Les 500 cerfs des Abruzzes sont sains et saufs : le recours contre l'abattage a été accepté
Sauvez les cerfs des Abruzzes grâce à l'appel présenté par les défenseurs des droits des animaux. Les près de 500 spécimens ne seront pas tués jusqu'à nouvelle décision des juges. Les organisations de défense des droits des animaux se réjouissent de cette étape importante et continuent de lutter pour leur vie.
Les près de 500 cerfs des Abruzzes condamnés à mort par une résolution de gestion de la faune de l'espèce avec un avis favorable d'Ispra sont sains et saufs. Les ongulés ne seront pas tués car le recours présenté par les associations de protection des animaux a été retenu par le Conseil d'Etat.
Les défenseurs des droits des animaux se réjouissent d'avoir compté sur la justice dès le premier instant empêcher le massacre de 469 cerfs, dont des oursons.
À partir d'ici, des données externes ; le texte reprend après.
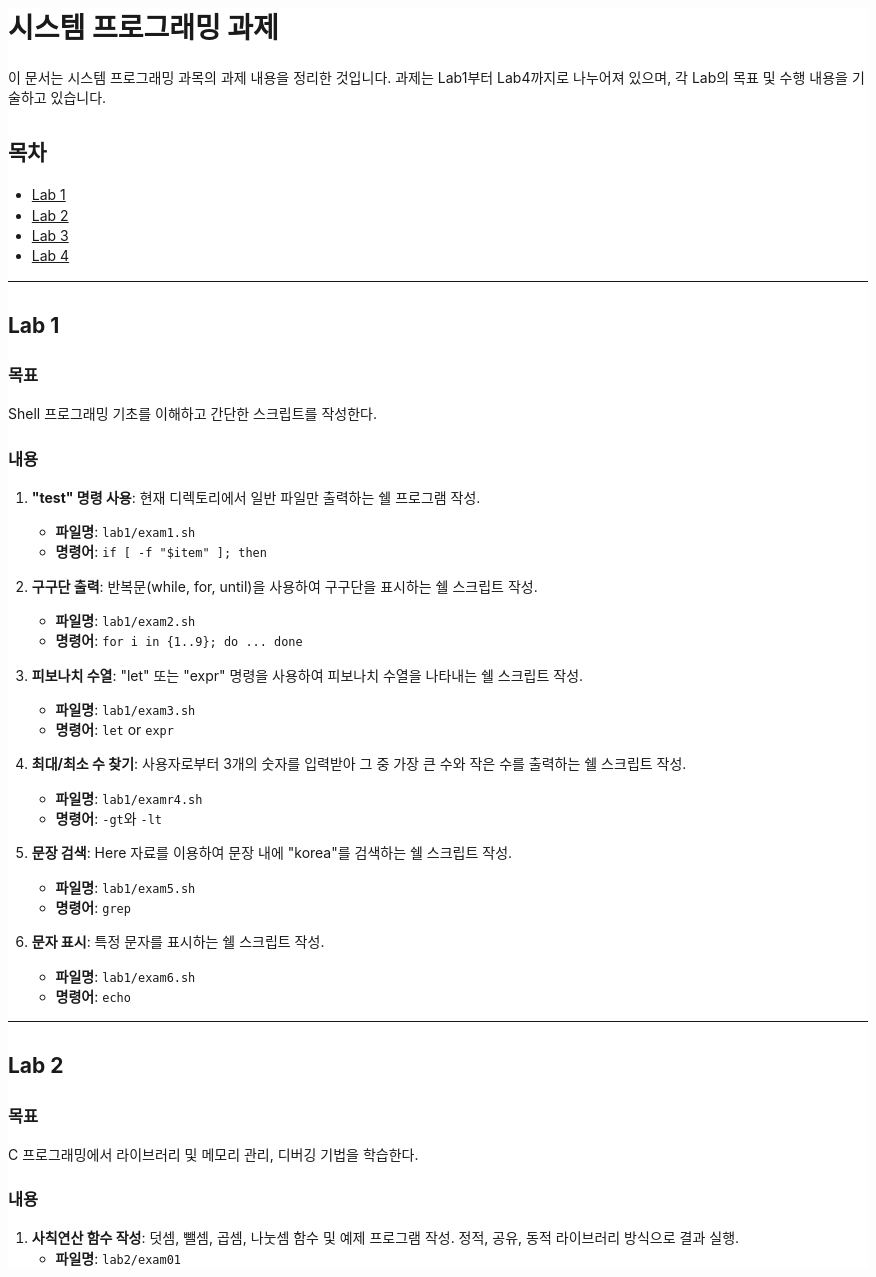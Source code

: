 # 시스템 프로그래밍 과제 

이 문서는 시스템 프로그래밍 과목의 과제 내용을 정리한 것입니다. 과제는 Lab1부터 Lab4까지로 나누어져 있으며, 각 Lab의 목표 및 수행 내용을 기술하고 있습니다.

## 목차

- [Lab 1](#lab-1)
- [Lab 2](#lab-2)
- [Lab 3](#lab-3)
- [Lab 4](#lab-4)

---

## Lab 1

### 목표
Shell 프로그래밍 기초를 이해하고 간단한 스크립트를 작성한다.

### 내용
1. **"test" 명령 사용**: 현재 디렉토리에서 일반 파일만 출력하는 쉘 프로그램 작성.
   - **파일명**: `lab1/exam1.sh`
   - **명령어**: `if [ -f "$item" ]; then`

2. **구구단 출력**: 반복문(while, for, until)을 사용하여 구구단을 표시하는 쉘 스크립트 작성.
   - **파일명**: `lab1/exam2.sh`
   - **명령어**: `for i in {1..9}; do ... done`

3. **피보나치 수열**: "let" 또는 "expr" 명령을 사용하여 피보나치 수열을 나타내는 쉘 스크립트 작성.
   - **파일명**: `lab1/exam3.sh`
   - **명령어**: `let` or `expr`

4. **최대/최소 수 찾기**: 사용자로부터 3개의 숫자를 입력받아 그 중 가장 큰 수와 작은 수를 출력하는 쉘 스크립트 작성.
   - **파일명**: `lab1/examr4.sh`
   - **명령어**: `-gt`와 `-lt`

5. **문장 검색**: Here 자료를 이용하여 문장 내에 "korea"를 검색하는 쉘 스크립트 작성.
   - **파일명**: `lab1/exam5.sh`
   - **명령어**: `grep`

6. **문자 표시**: 특정 문자를 표시하는 쉘 스크립트 작성.
   - **파일명**: `lab1/exam6.sh`
   - **명령어**: `echo`

---

## Lab 2

### 목표
C 프로그래밍에서 라이브러리 및 메모리 관리, 디버깅 기법을 학습한다.

### 내용
1. **사칙연산 함수 작성**: 덧셈, 뺄셈, 곱셈, 나눗셈 함수 및 예제 프로그램 작성. 정적, 공유, 동적 라이브러리 방식으로 결과 실행.
   - **파일명**: `lab2/exam01`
Ce sont les juges de deuxième instance qui ont annulé l'ordonnance du Tribunal administratif régional des Abruzzes et suspendu la décision du conseil.
Cette nouvelle intervient après une première et fondamentale victoire du front des droits des animaux. L'abattage d'animaux sauvages dans les Abruzzes avait déjà été reporté en raison d'un « oubli ». L'absence d'avis des territoires avait en effet reporté la date de début des opérations de contrôle de la chasse.
Désormais, avec l'ordonnance du Conseil d'Etat du 7 novembre dernier, la décision est déférée au TAR. Mais ce n'est pas tout. Le Conseil d'État a souligné que la Région des Abruzzes peut évaluer actions visant à prévenir les accidents de la route et à atténuer les conflits homme-faune comme les passages pour la faune et l'installation de clôtures.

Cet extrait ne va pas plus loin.